─── Given information

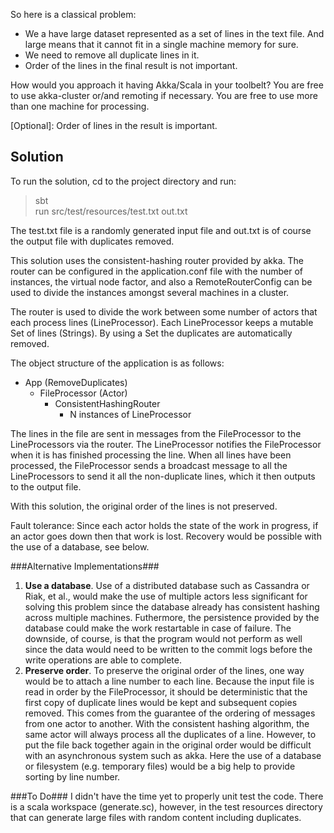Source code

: So here is a classical problem:

  * We a have large dataset represented as a set of lines in the text file. And large means that it cannot fit in a single machine memory for sure.
  * We need to remove all duplicate lines in it.
  * Order of the lines in the final result is not important.

How would you approach it having Akka/Scala in your toolbelt?
You are free to use akka-cluster or/and remoting if necessary.
You are free to use more than one machine for processing.

[Optional]: Order of lines in the result is important.


Solution
--------

To run the solution, cd to the project directory and run:
> sbt  
> run src/test/resources/test.txt out.txt

The test.txt file is a randomly generated input file and out.txt is
of course the output file with duplicates removed.

This solution uses the consistent-hashing router provided by akka.
The router can be configured in the application.conf file with the number
of instances, the virtual node factor, and also a RemoteRouterConfig can be
used to divide the instances amongst several machines in a cluster.

The router is used to divide the work between some number of actors that each
process lines (LineProcessor). Each LineProcessor keeps a mutable Set of lines (Strings).
By using a Set the duplicates are automatically removed.

The object structure of the application is as follows:

* App (RemoveDuplicates)
    * FileProcessor (Actor)
        * ConsistentHashingRouter
            * N instances of LineProcessor


The lines in the file are sent in messages from the FileProcessor to the LineProcessors
via the router. The LineProcessor notifies the FileProcessor when it is has finished
processing the line. When all lines have been processed, the FileProcessor sends a
broadcast message to all the LineProcessors to send it all the non-duplicate lines,
which it then outputs to the output file.

With this solution, the original order of the lines is not preserved.

Fault tolerance: Since each actor holds the state of the work in progress, if an
actor goes down then that work is lost. Recovery would be possible with the use
of a database, see below.

###Alternative Implementations###
1. **Use a database**. Use of a distributed database such as Cassandra or Riak, et al.,
would make the use of multiple actors less significant for solving this problem since
the database already has consistent hashing across multiple machines. Futhermore,
the persistence provided by the database could make the work restartable in case of
failure. The downside, of course, is that the program would not perform as well since
the data would need to be written to the commit logs before the write operations are
able to complete.
2. **Preserve order**. To preserve the original order of the lines, one way would be to
 attach a line number to each line. Because the input file is read in order by the
FileProcessor, it should be deterministic that the first copy of duplicate lines would
be kept and subsequent copies removed. This comes from the guarantee of the ordering of
messages from one actor to another. With the consistent hashing algorithm, the same actor
will always process all the duplicates of a line. However, to put the file back together
again in the original order would be difficult with an asynchronous system such as akka.
Here the use of a database or filesystem (e.g. temporary files) would be a big help to
provide sorting by line number.

###To Do###
I didn't have the time yet to properly unit test the code. There is a scala
workspace (generate.sc), however, in the test resources directory that can generate
large files with random content including duplicates.
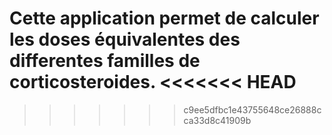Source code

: Cette application permet de calculer les doses équivalentes des differentes familles de corticosteroides.
<<<<<<< HEAD
=======

>>>>>>> c9ee5dfbc1e43755648ce26888cca33d8c41909b
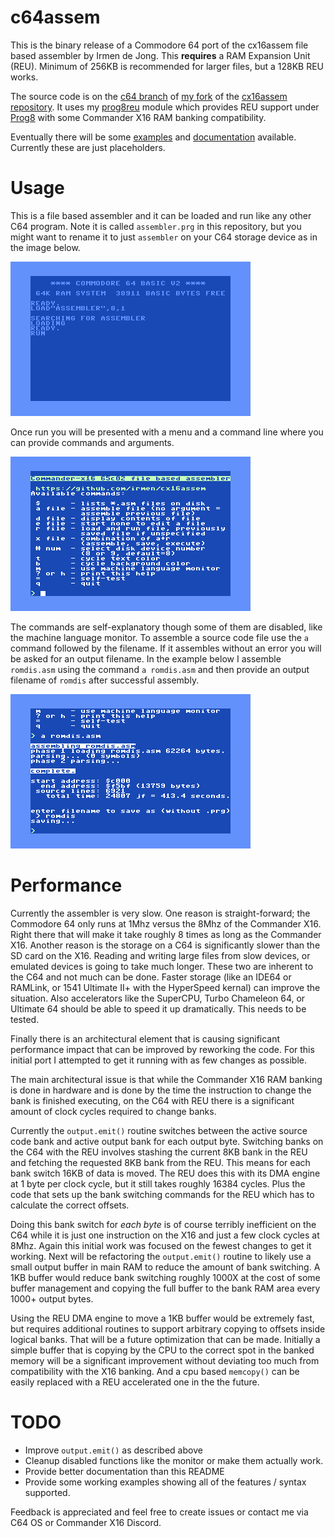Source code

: # c64assem

This is the binary release of a Commodore 64 port of the cx16assem file based assembler by Irmen de Jong. This **requires** a RAM Expansion Unit (REU).  Minimum of 256KB is recommended for larger files, but a 128KB REU works.

The source code is on the [c64 branch][1] of [my fork][2] of the [cx16assem repository][3]. It uses my [prog8reu][4] module which provides REU support under [Prog8][5] with some Commander X16 RAM banking compatibility.

Eventually there will be some [examples](examples) and [documentation](docs) available.  Currently these are just placeholders.

# Usage

This is a file based assembler and it can be loaded and run like any other C64 program. Note it is called `assembler.prg` in this repository, but you might want to rename it to just `assembler` on your C64 storage device as in the image below.

![Loading](images/assembler-load.png)

Once run you will be presented with a menu and a command line where you can provide commands and arguments.

![Menu](images/assembler-menu.png)

The commands are self-explanatory though some of them are disabled, like the machine language monitor. To assemble a source code file use the `a` command followed by the filename.  If it assembles without an error you will be asked for an output filename.  In the example below I assemble `romdis.asm` using the command `a romdis.asm` and then provide an output filename of `romdis` after successful assembly.

![Assemble](images/assembler-file.png)

# Performance

Currently the assembler is very slow.  One reason is straight-forward; the Commodore 64 only runs at 1Mhz versus the 8Mhz of the Commander X16. Right there that will make it take roughly 8 times as long as the Commander X16.  Another reason is the storage on a C64 is significantly slower than the SD card on the X16.  Reading and writing large files from slow devices, or emulated devices is going to take much longer.  These two are inherent to the C64 and not much can be done.  Faster storage (like an IDE64 or RAMLink, or 1541 Ultimate II+ with the HyperSpeed kernal) can improve the situation. Also accelerators like the SuperCPU, Turbo Chameleon 64, or Ultimate 64 should be able to speed it up dramatically.  This needs to be tested.

Finally there is an architectural element that is causing significant performance impact that can be improved by reworking the code.  For this initial port I attempted to get it running with as few changes as possible.

The main architectural issue is that while the Commander X16 RAM banking is done in hardware and is done by the time the instruction to change the bank is finished executing, on the C64 with REU there is a significant amount of clock cycles required to change banks.  

Currently the `output.emit()` routine switches between the active source code bank and active output bank for each output byte. Switching banks on the C64 with the REU involves stashing the current 8KB bank in the REU and fetching the requested 8KB bank from the REU.  This means for each bank switch 16KB of data is moved.  The REU does this with its DMA engine at 1 byte per clock cycle, but it still takes roughly 16384 cycles. Plus the code that sets up the bank switching commands for the REU which has to calculate the correct offsets.

Doing this bank switch for *each byte* is of course terribly inefficient on the C64 while it is just one instruction on the X16 and just a few clock cycles at 8Mhz. Again this initial work was focused on the fewest changes to get it working. Next will be refactoring the `output.emit()` routine to likely use a small output buffer in main RAM to reduce the amount of bank switching.  A 1KB buffer would reduce bank switching roughly 1000X at the cost of some buffer management and copying the full buffer to the bank RAM area every 1000+ output bytes.

Using the REU DMA engine to move a 1KB buffer would be extremely fast, but requires additional routines to support arbitrary copying to offsets inside logical banks.  That will be a future optimization that can be made.  Initially a simple buffer that is copying by the CPU to the correct spot in the banked memory will be a significant improvement without deviating too much from compatibility with the X16 banking.  And a cpu based `memcopy()` can be easily replaced with a REU accelerated one in the the future.

# TODO
- Improve `output.emit()` as described above
- Cleanup disabled functions like the monitor or make them actually work.
- Provide better documentation than this README
- Provide some working examples showing all of the features / syntax supported.

Feedback is appreciated and feel free to create issues or contact me via C64 OS or Commander X16 Discord.

[1]: https://github.com/gillham/cx16assem/tree/c64
[2]: https://github.com/gillham/cx16assem
[3]: https://github.com/irmen/cx16assem
[4]: https://github.com/gillham/prog8reu
[5]: https://github.com/irmen/prog8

──────

| Task prompt |
Find each line in the records that contains the string "directory", then say how many there are and nothing else.

| Problem solution |
2